A retired government employee one day received a WhatsApp video call from an unknown number, and ended up losing Rs 61,000 after accepting the call and falling prey to ‘sextortion’ — a cyber scam where unsuspecting men are approached by women, who pose naked and strip on video calls, and end up paying money out of guilt and shame. 

The elderly man, 68-year-old DP Yadav, said a half-naked woman started stripping on camera as soon as he accepted the call. He disconnected immediately but the next day approached by a scammer who pretended to be a DCP from the Delhi Police “cyber cell crime branch”. The caller said the woman has been arrested and will be produced in court, and he too needs to be there, Mr Yadav narrated, adding that he was told he needs to get the video deleted from YouTube if he wanted to protect himself.

He was given a phone number, where he was asked to pay Rs 20,000 to get the video deleted.

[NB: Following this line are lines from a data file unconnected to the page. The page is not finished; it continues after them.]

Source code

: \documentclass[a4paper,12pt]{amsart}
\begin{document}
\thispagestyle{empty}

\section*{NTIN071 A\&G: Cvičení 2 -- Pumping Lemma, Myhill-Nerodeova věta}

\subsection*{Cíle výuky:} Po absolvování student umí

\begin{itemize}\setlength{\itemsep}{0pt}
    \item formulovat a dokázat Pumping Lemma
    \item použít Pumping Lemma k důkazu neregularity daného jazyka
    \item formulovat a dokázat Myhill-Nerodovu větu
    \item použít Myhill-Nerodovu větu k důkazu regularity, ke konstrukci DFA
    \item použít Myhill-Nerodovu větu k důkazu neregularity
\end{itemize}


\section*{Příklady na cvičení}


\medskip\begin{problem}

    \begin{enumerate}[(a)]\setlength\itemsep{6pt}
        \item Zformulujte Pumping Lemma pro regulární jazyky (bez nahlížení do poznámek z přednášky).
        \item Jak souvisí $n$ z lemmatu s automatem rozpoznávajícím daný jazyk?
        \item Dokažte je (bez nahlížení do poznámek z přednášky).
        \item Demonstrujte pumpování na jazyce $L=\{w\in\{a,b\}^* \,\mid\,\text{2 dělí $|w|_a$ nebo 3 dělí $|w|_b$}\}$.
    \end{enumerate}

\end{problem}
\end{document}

Mr Yadav paid, and asked for a receipt, but was told that would cost an additional Rs 41,000, which he again paid.

“Had it (the threat of releasing the video) been real, I would have gone and laid down on a railway track,” he told NDTV.

Several victims of sextortion have died by suicide.

This is one of the cases explored in NDTV’s 25-minute documentary “Inside The OTP Mafia: Nuh To New York”, which exposes the dark underbelly of sextortion with never-before-seen footage of a live raid by the Haryana Police and a bombshell interview with two, top-of-the-line scammers.

The scammer pretends to be policemen, with his face covered, and calls a man saying a woman has filed a case regarding a “sex video”, and demands money to get the video deleted. The victim can be heard pleading that they protect him, or else he would die, even as the scammer lectures him about such acts with unknown women. He then demands Rs 1 lakh to get rid of the clip.

The scammers candidly admit they extort anywhere from Rs 2 lakhs to Rs 40 lakhs once someone is trapped. This is done through repeated calls and fresh threats, even after repeated payments.

“Most of the victims are educated people,” one of them says.

He also explained they download pictures and details of police officers from Facebook, and use it on their WhatsApp profile to appear legitimate while making threats.

More than 20,000 Indians are scammed every day through such methods.

Cyber crimes have risen sharply in the country. 6,94,424 complaints related to financial frauds were filed in 2022, and First Information Reports, or FIRs, were registered in just 2.6 per cent of these complaints.

19.94 lakh cases, worth Rs 2,527 crore, were already registered till July this year. 

Cyber crime will cost the word Rs $10.5 trillion by 2025.